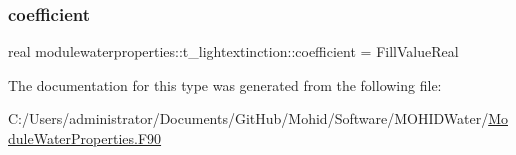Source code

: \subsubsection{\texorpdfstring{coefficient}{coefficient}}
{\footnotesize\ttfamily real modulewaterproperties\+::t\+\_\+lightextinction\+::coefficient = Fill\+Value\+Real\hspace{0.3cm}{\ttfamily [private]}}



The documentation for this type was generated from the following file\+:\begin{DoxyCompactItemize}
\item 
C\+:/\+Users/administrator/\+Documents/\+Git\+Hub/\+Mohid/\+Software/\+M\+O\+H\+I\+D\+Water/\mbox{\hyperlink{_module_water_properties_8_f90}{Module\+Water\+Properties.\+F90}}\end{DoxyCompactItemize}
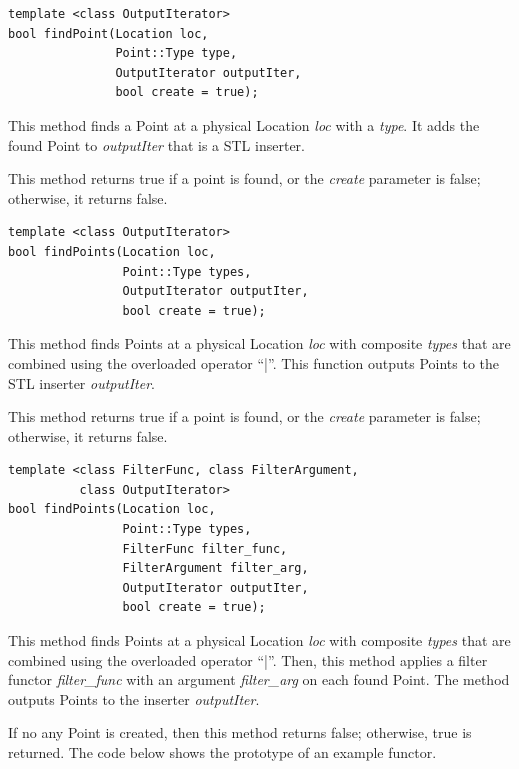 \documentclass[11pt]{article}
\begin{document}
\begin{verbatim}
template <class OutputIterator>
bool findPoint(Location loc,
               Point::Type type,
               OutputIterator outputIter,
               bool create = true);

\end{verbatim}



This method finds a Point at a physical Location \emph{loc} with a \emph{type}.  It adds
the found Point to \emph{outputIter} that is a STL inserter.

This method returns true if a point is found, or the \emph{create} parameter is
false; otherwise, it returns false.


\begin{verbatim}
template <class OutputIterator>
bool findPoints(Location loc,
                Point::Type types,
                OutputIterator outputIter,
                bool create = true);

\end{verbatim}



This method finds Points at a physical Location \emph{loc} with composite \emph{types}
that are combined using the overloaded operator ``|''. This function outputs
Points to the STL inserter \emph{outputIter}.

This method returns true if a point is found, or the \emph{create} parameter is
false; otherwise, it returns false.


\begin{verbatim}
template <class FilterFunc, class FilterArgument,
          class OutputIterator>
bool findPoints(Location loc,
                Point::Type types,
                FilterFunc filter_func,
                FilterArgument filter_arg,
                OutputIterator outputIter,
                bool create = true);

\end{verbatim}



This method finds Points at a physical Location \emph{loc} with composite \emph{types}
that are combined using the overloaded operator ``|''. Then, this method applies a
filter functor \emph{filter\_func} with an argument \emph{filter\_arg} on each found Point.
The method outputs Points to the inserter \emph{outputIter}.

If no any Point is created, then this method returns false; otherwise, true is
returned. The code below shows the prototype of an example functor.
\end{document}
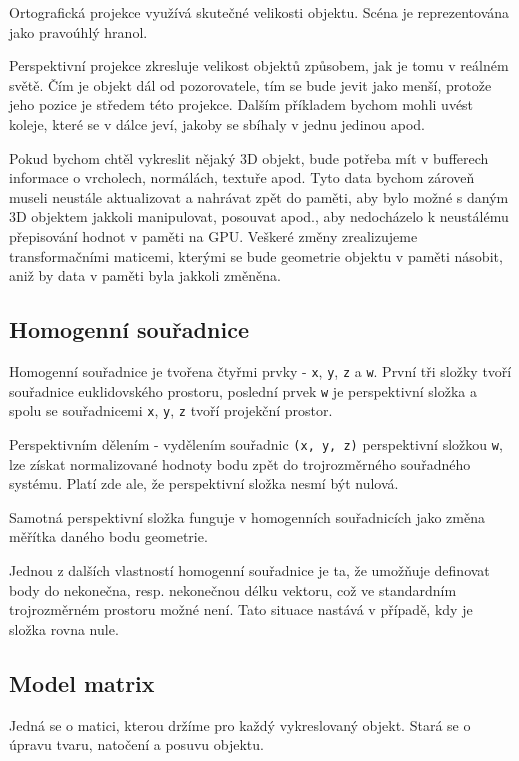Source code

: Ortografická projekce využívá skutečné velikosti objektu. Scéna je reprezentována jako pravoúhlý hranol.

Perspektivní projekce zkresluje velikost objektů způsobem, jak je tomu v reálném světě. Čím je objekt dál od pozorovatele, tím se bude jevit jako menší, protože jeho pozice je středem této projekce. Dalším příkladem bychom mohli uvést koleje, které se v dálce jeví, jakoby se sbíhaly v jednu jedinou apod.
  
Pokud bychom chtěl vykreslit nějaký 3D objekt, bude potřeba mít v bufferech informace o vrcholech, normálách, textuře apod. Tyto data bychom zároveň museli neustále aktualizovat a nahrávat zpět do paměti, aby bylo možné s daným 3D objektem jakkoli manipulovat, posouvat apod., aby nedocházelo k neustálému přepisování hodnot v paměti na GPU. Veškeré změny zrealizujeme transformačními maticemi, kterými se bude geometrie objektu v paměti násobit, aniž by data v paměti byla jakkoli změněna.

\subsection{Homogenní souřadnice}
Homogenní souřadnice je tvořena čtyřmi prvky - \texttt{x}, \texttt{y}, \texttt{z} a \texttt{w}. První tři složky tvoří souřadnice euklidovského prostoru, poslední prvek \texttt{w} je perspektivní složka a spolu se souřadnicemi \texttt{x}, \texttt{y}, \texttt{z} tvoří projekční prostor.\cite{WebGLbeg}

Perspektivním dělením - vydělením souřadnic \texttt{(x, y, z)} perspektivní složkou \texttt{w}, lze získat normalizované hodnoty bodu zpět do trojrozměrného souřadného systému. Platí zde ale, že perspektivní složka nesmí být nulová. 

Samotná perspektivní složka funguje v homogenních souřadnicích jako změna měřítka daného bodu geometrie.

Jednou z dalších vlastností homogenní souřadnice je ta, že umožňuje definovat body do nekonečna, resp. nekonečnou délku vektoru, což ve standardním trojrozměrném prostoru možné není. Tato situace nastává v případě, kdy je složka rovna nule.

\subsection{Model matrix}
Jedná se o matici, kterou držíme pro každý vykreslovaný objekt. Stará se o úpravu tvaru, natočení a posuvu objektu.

::::::::::

What is required →
Reproduce the records above exactly, leaving out every picture they contain.

Result of the task →
Source code

: \subsubsection{\texorpdfstring{coefficient}{coefficient}}
{\footnotesize\ttfamily real modulewaterproperties\+::t\+\_\+lightextinction\+::coefficient = Fill\+Value\+Real\hspace{0.3cm}{\ttfamily [private]}}



The documentation for this type was generated from the following file\+:\begin{DoxyCompactItemize}
\item 
C\+:/\+Users/administrator/\+Documents/\+Git\+Hub/\+Mohid/\+Software/\+M\+O\+H\+I\+D\+Water/\mbox{\hyperlink{_module_water_properties_8_f90}{Module\+Water\+Properties.\+F90}}\end{DoxyCompactItemize}
 \documentclass[11pt]{article}
\begin{document}
\begin{verbatim}
template <class OutputIterator>
bool findPoint(Location loc,
               Point::Type type,
               OutputIterator outputIter,
               bool create = true);

\end{verbatim}



This method finds a Point at a physical Location \emph{loc} with a \emph{type}.  It adds
the found Point to \emph{outputIter} that is a STL inserter.

This method returns true if a point is found, or the \emph{create} parameter is
false; otherwise, it returns false.


\begin{verbatim}
template <class OutputIterator>
bool findPoints(Location loc,
                Point::Type types,
                OutputIterator outputIter,
                bool create = true);

\end{verbatim}



This method finds Points at a physical Location \emph{loc} with composite \emph{types}
that are combined using the overloaded operator ``|''. This function outputs
Points to the STL inserter \emph{outputIter}.

This method returns true if a point is found, or the \emph{create} parameter is
false; otherwise, it returns false.


\begin{verbatim}
template <class FilterFunc, class FilterArgument,
          class OutputIterator>
bool findPoints(Location loc,
                Point::Type types,
                FilterFunc filter_func,
                FilterArgument filter_arg,
                OutputIterator outputIter,
                bool create = true);

\end{verbatim}



This method finds Points at a physical Location \emph{loc} with composite \emph{types}
that are combined using the overloaded operator ``|''. Then, this method applies a
filter functor \emph{filter\_func} with an argument \emph{filter\_arg} on each found Point.
The method outputs Points to the inserter \emph{outputIter}.

If no any Point is created, then this method returns false; otherwise, true is
returned. The code below shows the prototype of an example functor.
\end{document}
Source code

: Ortografická projekce využívá skutečné velikosti objektu. Scéna je reprezentována jako pravoúhlý hranol.

Perspektivní projekce zkresluje velikost objektů způsobem, jak je tomu v reálném světě. Čím je objekt dál od pozorovatele, tím se bude jevit jako menší, protože jeho pozice je středem této projekce. Dalším příkladem bychom mohli uvést koleje, které se v dálce jeví, jakoby se sbíhaly v jednu jedinou apod.
  
Pokud bychom chtěl vykreslit nějaký 3D objekt, bude potřeba mít v bufferech informace o vrcholech, normálách, textuře apod. Tyto data bychom zároveň museli neustále aktualizovat a nahrávat zpět do paměti, aby bylo možné s daným 3D objektem jakkoli manipulovat, posouvat apod., aby nedocházelo k neustálému přepisování hodnot v paměti na GPU. Veškeré změny zrealizujeme transformačními maticemi, kterými se bude geometrie objektu v paměti násobit, aniž by data v paměti byla jakkoli změněna.

\subsection{Homogenní souřadnice}
Homogenní souřadnice je tvořena čtyřmi prvky - \texttt{x}, \texttt{y}, \texttt{z} a \texttt{w}. První tři složky tvoří souřadnice euklidovského prostoru, poslední prvek \texttt{w} je perspektivní složka a spolu se souřadnicemi \texttt{x}, \texttt{y}, \texttt{z} tvoří projekční prostor.\cite{WebGLbeg}

Perspektivním dělením - vydělením souřadnic \texttt{(x, y, z)} perspektivní složkou \texttt{w}, lze získat normalizované hodnoty bodu zpět do trojrozměrného souřadného systému. Platí zde ale, že perspektivní složka nesmí být nulová. 

Samotná perspektivní složka funguje v homogenních souřadnicích jako změna měřítka daného bodu geometrie.

Jednou z dalších vlastností homogenní souřadnice je ta, že umožňuje definovat body do nekonečna, resp. nekonečnou délku vektoru, což ve standardním trojrozměrném prostoru možné není. Tato situace nastává v případě, kdy je složka rovna nule.

\subsection{Model matrix}
Jedná se o matici, kterou držíme pro každý vykreslovaný objekt. Stará se o úpravu tvaru, natočení a posuvu objektu.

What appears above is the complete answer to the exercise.